(Aim of the exercise): Reproduce the following entries verbatim, each one complete.
+++ Information shown +++
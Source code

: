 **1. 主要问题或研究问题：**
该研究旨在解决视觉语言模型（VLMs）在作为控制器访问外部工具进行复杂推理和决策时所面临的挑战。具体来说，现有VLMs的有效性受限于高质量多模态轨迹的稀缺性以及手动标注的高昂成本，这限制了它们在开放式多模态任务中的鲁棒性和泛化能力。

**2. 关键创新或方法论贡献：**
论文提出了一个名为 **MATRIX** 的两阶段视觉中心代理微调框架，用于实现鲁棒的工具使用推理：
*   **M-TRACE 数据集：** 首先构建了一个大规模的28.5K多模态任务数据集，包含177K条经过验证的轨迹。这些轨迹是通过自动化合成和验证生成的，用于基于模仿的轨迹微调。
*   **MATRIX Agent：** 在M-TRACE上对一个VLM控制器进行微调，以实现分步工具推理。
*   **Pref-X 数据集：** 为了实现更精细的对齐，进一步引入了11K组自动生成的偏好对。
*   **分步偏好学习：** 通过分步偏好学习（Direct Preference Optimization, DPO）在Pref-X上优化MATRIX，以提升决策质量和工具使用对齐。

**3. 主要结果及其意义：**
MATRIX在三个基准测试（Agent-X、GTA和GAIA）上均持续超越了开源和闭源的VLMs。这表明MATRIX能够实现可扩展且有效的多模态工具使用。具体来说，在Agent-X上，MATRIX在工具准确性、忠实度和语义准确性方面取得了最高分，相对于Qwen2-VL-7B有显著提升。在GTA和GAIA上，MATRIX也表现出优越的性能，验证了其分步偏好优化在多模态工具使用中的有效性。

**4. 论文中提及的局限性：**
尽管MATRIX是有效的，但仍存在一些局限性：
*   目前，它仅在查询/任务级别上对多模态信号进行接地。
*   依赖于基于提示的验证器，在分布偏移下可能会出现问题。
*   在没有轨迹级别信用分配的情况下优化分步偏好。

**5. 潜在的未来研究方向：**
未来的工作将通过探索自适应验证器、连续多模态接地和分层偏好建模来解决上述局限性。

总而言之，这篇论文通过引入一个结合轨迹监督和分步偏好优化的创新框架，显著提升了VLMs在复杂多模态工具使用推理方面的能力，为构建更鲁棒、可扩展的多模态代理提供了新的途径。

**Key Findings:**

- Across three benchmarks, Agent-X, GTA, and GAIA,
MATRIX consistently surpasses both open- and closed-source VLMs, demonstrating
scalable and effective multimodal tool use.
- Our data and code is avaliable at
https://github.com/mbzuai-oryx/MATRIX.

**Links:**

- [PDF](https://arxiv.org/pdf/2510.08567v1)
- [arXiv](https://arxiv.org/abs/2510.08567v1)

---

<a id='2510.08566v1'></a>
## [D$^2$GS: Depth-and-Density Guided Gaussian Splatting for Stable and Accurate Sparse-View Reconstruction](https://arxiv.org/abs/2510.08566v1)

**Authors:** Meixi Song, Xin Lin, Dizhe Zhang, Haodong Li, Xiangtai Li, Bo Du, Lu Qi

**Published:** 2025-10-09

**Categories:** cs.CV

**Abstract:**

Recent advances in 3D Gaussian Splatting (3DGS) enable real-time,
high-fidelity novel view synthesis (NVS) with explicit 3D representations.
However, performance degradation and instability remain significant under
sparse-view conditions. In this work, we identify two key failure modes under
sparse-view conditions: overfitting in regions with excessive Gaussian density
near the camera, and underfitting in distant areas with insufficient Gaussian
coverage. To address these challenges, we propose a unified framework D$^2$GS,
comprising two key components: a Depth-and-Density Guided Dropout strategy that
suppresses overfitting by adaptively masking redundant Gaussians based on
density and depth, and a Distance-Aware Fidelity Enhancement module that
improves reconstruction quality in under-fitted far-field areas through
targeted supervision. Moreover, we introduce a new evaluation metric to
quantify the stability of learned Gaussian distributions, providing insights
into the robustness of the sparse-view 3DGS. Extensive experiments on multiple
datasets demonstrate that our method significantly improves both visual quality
+++
(Response to the exercise):
Source code

: **1. 主要问题或研究问题：**
该研究旨在解决视觉语言模型（VLMs）在作为控制器访问外部工具进行复杂推理和决策时所面临的挑战。具体来说，现有VLMs的有效性受限于高质量多模态轨迹的稀缺性以及手动标注的高昂成本，这限制了它们在开放式多模态任务中的鲁棒性和泛化能力。

**2. 关键创新或方法论贡献：**
论文提出了一个名为 **MATRIX** 的两阶段视觉中心代理微调框架，用于实现鲁棒的工具使用推理：
*   **M-TRACE 数据集：** 首先构建了一个大规模的28.5K多模态任务数据集，包含177K条经过验证的轨迹。这些轨迹是通过自动化合成和验证生成的，用于基于模仿的轨迹微调。
*   **MATRIX Agent：** 在M-TRACE上对一个VLM控制器进行微调，以实现分步工具推理。
*   **Pref-X 数据集：** 为了实现更精细的对齐，进一步引入了11K组自动生成的偏好对。
*   **分步偏好学习：** 通过分步偏好学习（Direct Preference Optimization, DPO）在Pref-X上优化MATRIX，以提升决策质量和工具使用对齐。

**3. 主要结果及其意义：**
MATRIX在三个基准测试（Agent-X、GTA和GAIA）上均持续超越了开源和闭源的VLMs。这表明MATRIX能够实现可扩展且有效的多模态工具使用。具体来说，在Agent-X上，MATRIX在工具准确性、忠实度和语义准确性方面取得了最高分，相对于Qwen2-VL-7B有显著提升。在GTA和GAIA上，MATRIX也表现出优越的性能，验证了其分步偏好优化在多模态工具使用中的有效性。

**4. 论文中提及的局限性：**
尽管MATRIX是有效的，但仍存在一些局限性：
*   目前，它仅在查询/任务级别上对多模态信号进行接地。
*   依赖于基于提示的验证器，在分布偏移下可能会出现问题。
*   在没有轨迹级别信用分配的情况下优化分步偏好。

**5. 潜在的未来研究方向：**
未来的工作将通过探索自适应验证器、连续多模态接地和分层偏好建模来解决上述局限性。

总而言之，这篇论文通过引入一个结合轨迹监督和分步偏好优化的创新框架，显著提升了VLMs在复杂多模态工具使用推理方面的能力，为构建更鲁棒、可扩展的多模态代理提供了新的途径。

**Key Findings:**

- Across three benchmarks, Agent-X, GTA, and GAIA,
MATRIX consistently surpasses both open- and closed-source VLMs, demonstrating
scalable and effective multimodal tool use.
- Our data and code is avaliable at
https://github.com/mbzuai-oryx/MATRIX.

**Links:**

- [PDF](https://arxiv.org/pdf/2510.08567v1)
- [arXiv](https://arxiv.org/abs/2510.08567v1)

---

<a id='2510.08566v1'></a>
## [D$^2$GS: Depth-and-Density Guided Gaussian Splatting for Stable and Accurate Sparse-View Reconstruction](https://arxiv.org/abs/2510.08566v1)

**Authors:** Meixi Song, Xin Lin, Dizhe Zhang, Haodong Li, Xiangtai Li, Bo Du, Lu Qi

**Published:** 2025-10-09

**Categories:** cs.CV

**Abstract:**

Recent advances in 3D Gaussian Splatting (3DGS) enable real-time,
high-fidelity novel view synthesis (NVS) with explicit 3D representations.
However, performance degradation and instability remain significant under
sparse-view conditions. In this work, we identify two key failure modes under
sparse-view conditions: overfitting in regions with excessive Gaussian density
near the camera, and underfitting in distant areas with insufficient Gaussian
coverage. To address these challenges, we propose a unified framework D$^2$GS,
comprising two key components: a Depth-and-Density Guided Dropout strategy that
suppresses overfitting by adaptively masking redundant Gaussians based on
density and depth, and a Distance-Aware Fidelity Enhancement module that
improves reconstruction quality in under-fitted far-field areas through
targeted supervision. Moreover, we introduce a new evaluation metric to
quantify the stability of learned Gaussian distributions, providing insights
into the robustness of the sparse-view 3DGS. Extensive experiments on multiple
datasets demonstrate that our method significantly improves both visual quality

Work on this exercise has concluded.